Sottofondo

Una luce giallognola esce fioca dalla televisione e mi sporca appena il profilo mentre sono, come al solito, distesa sul divano.
Gambe incrociate, coperta fino alla punta del naso. Si sentono delle voci flebili e qualcuno che ride in cucina. L’atmosfera è quella di una dolce, confortevole e domestica serata in famiglia, tra scambi di battute e risate, i preparativi per la cena procedono con l’affettuoso scorrere del tempo tra gente che si ama.
Dalla tv, un rosso quasi accecante colora il plaid maculato. I colpi del bastone arrivano dritti nelle mie orecchie.
“Passami del sale, cara”, la voce del papà è così mielosa da essere stucchevole.
“Certo, tesoro, ma chiama tua figlia che è ora di mangiare, non può sempre stare davanti allo schermo”, come ogni madre deve rompere le palle alle povere creature che ha messo al mondo.
Mi stringo in me stessa sotto la coperta: speriamo non mi vedano.
“Va bene, dolcezza”, la cinge ai fianchi, “Ma prima vieni qua” e la bacia come si baciano solo nei film di Hollywood.
Io vado avanti imperterrita a fissare lo schermo. I due sembrano animali avvinghiati. Una specie di urlo strozzato in gola precede quello che è distintamente il rumore di qualcosa che si rompe in un urto. Tre colpi secchi, attutiti da una superficie morbida, e una botta più forte: ha picchiato la testa. La scena è agghiacciante, alzo ancora un po’ la coperta fino al limite inferiore degli occhi: mi sento più al sicuro.
 
In momenti come questo torno a essere piccola.
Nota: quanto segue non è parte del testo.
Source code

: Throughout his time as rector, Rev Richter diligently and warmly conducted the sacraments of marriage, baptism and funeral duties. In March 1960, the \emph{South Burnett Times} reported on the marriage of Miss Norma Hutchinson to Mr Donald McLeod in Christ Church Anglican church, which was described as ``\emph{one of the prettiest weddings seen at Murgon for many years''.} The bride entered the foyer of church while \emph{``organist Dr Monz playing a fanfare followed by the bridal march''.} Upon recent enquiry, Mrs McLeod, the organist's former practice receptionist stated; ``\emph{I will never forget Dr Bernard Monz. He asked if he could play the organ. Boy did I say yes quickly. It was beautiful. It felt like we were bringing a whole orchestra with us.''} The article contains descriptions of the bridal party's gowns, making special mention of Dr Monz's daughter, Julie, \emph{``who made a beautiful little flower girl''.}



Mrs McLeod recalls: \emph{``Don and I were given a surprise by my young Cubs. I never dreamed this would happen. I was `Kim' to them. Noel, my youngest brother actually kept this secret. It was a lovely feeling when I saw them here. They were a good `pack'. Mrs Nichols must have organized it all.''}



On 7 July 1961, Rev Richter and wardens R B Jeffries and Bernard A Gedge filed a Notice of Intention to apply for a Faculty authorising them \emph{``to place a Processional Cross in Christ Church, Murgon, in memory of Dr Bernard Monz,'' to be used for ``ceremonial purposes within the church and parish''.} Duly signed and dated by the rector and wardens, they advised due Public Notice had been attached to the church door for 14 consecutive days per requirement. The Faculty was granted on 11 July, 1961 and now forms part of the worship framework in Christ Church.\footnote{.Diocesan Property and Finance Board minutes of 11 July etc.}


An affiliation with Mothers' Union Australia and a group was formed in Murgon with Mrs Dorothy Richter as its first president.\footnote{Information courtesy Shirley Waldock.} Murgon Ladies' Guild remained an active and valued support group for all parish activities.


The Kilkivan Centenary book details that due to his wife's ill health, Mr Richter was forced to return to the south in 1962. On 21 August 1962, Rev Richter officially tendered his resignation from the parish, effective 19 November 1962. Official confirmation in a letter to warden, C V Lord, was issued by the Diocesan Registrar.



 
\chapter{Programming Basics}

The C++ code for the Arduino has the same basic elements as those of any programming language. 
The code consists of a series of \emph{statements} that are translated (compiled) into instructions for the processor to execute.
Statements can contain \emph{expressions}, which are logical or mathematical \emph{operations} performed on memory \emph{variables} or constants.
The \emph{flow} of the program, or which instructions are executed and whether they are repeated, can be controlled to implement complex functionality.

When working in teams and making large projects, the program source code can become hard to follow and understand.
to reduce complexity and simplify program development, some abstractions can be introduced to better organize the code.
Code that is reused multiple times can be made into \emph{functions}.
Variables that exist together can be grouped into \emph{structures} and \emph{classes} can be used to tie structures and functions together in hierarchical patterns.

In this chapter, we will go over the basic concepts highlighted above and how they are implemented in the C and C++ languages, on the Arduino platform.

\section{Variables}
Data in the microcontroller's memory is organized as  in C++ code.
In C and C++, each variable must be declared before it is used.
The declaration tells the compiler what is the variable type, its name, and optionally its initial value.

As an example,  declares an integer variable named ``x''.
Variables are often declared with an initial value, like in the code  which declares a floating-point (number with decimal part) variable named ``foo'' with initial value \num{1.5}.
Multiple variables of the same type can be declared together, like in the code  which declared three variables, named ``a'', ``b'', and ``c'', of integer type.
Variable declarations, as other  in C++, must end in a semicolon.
Mi viene in mente quando, ancora bambina, guardavo i film dell’orrore e tenevo le mani davanti agli occhi per quasi tutto il tempo, divaricando qualche volta le dita per scoprire se stesse davvero accadendo quello che mi sembrava di avere intuito dai suoni e, puntualmente, le chiudevo con forza per la paura.
Stava accadendo. Accade sempre quello che senti accadere.
Non so bene perché, ma la coperta si è presto trasformata nella mia armatura, nel mio nascondiglio, nel mio riparo.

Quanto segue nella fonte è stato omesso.